Patti Hidalgo Menders, mother of a high school student and the named plaintiff in the parents’ suit, is quoted by Liberty Justice Center in its press release on the case.

“The school board has been trying to pretend discrimination and suppression of free speech isn’t happening in our schools,” Menders said, “but we see it in class lessons, in the books being promoted or banned in the library, and in the creation of new school programs.”

Suhr said the “bias incident response system” allows any student to “report anonymously [on] any other student and ask that they be investigated for a comment made inside or outside of school, or on social media, that someone finds inappropriate or offensive.”

“That’s basically encouraging students to judge one another and rat one another out on an ongoing basis,” the parents’ lawyer said. 

Suhr said he also thinks it would be difficult to ensure that only students are reporting on one another, and are not being accused by teachers, parents, or others. 

“The link was sent out to parents as well,” Suhr said, adding: 

So it’s really an incredible extension of the government’s power over the lives of these students that no matter whether they are in or out of school or on social media, what they say can and will be used against them by people who are seeking to enforce this new ideology on the students and and are unwilling to tolerate any challenge or different view.

The lawyer said that the parents he has worked with who are part of the lawsuit are more than frustrated by the situation. 

“Our parents are fed up and fired up,” Suhr said. “They feel like the school district has not been listening to them.
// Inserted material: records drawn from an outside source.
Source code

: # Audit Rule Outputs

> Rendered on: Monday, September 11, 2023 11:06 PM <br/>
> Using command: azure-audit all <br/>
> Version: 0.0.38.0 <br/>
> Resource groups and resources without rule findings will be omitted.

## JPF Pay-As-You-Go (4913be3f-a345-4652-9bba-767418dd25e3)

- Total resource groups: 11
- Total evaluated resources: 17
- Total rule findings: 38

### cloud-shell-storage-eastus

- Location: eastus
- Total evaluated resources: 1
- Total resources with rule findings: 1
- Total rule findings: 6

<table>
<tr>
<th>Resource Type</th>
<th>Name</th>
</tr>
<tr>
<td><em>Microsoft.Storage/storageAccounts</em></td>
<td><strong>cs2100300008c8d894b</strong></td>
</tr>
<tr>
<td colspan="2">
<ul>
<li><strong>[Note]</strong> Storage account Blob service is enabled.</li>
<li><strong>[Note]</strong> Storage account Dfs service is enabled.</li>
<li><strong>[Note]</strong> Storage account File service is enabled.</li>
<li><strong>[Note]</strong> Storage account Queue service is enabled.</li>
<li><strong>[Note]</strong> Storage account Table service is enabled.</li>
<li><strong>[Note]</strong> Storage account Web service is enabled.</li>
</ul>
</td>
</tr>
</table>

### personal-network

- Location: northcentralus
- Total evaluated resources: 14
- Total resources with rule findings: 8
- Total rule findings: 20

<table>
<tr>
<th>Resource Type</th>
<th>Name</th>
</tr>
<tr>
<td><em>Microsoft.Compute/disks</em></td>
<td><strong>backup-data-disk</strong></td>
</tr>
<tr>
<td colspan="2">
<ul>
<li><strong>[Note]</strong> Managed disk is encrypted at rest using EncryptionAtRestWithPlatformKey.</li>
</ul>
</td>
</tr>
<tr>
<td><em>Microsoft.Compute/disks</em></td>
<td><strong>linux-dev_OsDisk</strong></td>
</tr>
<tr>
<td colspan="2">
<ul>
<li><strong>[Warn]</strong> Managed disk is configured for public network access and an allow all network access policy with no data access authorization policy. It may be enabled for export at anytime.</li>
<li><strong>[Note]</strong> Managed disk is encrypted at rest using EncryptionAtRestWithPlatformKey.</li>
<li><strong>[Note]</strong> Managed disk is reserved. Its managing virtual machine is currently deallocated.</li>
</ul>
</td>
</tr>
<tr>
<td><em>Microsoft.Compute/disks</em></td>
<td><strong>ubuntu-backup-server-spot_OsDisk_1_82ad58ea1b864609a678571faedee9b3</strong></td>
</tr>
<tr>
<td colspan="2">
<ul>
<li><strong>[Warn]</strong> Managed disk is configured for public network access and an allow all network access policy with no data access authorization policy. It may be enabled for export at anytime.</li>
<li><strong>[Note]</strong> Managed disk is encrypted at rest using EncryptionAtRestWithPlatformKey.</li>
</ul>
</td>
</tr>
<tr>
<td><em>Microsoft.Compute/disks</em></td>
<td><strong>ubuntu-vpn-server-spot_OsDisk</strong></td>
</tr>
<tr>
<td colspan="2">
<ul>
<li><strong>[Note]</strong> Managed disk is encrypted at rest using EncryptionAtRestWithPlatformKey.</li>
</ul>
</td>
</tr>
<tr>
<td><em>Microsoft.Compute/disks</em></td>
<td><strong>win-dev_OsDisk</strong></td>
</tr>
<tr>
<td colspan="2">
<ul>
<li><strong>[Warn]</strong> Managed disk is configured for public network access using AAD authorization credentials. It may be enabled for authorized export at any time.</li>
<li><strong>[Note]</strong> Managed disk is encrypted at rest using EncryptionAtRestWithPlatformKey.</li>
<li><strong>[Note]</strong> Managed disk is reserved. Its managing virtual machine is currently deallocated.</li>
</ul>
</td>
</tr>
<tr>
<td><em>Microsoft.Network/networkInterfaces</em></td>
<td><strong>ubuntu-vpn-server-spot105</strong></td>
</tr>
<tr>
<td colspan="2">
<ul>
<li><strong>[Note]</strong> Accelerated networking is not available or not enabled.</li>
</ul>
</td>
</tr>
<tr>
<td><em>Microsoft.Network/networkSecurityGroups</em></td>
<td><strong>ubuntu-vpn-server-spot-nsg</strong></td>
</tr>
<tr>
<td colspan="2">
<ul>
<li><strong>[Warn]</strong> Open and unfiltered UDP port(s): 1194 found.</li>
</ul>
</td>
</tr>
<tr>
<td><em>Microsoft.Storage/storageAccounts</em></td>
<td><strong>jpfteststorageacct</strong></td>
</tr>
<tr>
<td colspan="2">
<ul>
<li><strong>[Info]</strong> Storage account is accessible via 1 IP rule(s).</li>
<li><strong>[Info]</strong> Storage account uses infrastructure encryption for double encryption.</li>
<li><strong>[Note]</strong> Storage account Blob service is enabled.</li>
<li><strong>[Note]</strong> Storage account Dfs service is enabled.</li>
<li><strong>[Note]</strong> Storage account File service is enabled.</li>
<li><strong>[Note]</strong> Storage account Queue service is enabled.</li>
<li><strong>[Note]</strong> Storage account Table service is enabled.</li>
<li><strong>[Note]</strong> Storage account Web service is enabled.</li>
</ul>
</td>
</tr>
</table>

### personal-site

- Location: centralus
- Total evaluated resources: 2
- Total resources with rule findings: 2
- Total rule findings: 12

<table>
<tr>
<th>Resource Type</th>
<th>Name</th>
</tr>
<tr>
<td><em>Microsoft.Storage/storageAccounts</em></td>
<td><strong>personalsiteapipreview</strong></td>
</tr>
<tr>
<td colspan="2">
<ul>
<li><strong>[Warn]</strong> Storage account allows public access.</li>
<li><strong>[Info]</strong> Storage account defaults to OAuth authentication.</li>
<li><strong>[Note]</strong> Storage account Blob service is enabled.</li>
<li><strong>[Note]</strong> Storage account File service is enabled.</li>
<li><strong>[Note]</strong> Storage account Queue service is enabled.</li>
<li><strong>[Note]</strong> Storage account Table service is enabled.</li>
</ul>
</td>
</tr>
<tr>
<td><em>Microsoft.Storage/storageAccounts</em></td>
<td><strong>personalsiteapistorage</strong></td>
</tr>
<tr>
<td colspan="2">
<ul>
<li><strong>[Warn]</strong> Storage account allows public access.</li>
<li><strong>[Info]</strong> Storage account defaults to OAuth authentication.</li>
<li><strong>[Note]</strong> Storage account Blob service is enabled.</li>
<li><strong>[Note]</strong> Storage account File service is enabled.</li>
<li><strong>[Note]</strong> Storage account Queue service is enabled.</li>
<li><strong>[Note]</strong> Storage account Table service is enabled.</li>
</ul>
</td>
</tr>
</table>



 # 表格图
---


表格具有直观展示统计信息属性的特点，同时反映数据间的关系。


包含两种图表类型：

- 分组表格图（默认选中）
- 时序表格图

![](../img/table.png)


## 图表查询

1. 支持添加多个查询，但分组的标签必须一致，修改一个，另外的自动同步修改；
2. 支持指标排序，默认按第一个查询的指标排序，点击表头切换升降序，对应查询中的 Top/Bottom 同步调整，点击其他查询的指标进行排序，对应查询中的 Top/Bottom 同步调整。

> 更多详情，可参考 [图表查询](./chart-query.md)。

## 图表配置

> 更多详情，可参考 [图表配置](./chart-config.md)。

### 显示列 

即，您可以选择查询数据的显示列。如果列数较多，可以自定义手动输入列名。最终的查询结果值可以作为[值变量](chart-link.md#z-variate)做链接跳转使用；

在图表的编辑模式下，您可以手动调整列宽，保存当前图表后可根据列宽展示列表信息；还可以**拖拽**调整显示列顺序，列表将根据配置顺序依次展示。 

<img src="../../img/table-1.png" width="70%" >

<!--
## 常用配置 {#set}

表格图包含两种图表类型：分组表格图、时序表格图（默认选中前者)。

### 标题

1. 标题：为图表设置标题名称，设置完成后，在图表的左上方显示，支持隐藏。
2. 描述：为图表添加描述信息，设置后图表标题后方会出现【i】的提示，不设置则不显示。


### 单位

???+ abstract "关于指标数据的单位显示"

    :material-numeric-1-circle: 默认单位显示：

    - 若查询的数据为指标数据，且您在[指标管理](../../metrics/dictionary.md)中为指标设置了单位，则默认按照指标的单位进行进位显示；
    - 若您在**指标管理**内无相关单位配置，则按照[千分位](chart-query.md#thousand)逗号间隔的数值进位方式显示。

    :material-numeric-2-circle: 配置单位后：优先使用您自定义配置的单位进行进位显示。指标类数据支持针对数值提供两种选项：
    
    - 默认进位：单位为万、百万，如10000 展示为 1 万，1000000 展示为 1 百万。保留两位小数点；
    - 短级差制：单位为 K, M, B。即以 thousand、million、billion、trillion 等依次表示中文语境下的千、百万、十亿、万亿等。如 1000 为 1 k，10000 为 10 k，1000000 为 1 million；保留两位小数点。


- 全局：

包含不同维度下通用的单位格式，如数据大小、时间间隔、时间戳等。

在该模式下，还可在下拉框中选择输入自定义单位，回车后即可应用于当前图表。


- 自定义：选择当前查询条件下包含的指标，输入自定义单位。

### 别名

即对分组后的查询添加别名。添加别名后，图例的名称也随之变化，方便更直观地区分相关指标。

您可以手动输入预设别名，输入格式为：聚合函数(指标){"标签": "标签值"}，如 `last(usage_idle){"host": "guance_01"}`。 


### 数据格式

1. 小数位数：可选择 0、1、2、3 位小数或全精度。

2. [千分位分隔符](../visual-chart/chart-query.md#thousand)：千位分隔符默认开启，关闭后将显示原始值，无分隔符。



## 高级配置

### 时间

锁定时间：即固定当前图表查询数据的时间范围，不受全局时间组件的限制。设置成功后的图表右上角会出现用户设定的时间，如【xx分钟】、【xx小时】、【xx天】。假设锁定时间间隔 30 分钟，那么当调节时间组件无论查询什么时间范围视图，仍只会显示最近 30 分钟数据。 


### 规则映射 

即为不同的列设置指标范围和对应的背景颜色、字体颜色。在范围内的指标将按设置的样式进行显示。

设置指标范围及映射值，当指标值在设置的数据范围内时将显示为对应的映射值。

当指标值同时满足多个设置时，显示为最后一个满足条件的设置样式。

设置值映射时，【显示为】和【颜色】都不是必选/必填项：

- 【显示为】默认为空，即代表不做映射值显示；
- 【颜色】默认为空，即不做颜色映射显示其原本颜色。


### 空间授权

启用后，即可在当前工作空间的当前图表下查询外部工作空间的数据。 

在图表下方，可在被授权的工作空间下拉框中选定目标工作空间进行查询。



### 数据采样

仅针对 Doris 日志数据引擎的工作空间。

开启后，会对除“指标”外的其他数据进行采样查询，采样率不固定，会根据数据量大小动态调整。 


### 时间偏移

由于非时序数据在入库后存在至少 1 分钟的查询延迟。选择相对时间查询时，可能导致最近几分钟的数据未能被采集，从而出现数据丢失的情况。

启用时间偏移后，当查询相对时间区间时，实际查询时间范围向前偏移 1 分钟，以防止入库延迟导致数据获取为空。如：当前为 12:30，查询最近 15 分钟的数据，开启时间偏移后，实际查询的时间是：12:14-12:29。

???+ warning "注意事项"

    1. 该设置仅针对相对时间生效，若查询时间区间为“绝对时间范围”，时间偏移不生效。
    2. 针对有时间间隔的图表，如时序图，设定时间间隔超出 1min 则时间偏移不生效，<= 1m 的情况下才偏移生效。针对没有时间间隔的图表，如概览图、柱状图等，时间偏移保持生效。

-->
They feel like this shift in priority away from college and career readiness and toward this new political ideology was not done with parent feedback.” 

With in-person learning largely shut down for the past year during the COVID-19 pandemic, he said, parents have been getting clued in on what their children are learning in school and how Loudoun County and other school systems are shaping children’s political views. 

Suhr said parents are “seeing what’s happening in their school … and all of a sudden they’re realizing, like, ‘Oh my gosh, this is not what I thought my school was teaching my kids, and this is antithetical to our values as a family.’”

“And so now they’re getting engaged in going to school board meetings and trying to bring back the school district with its fundamental mission to prepare kids for college and career rather than pushing a political ideology,” he added.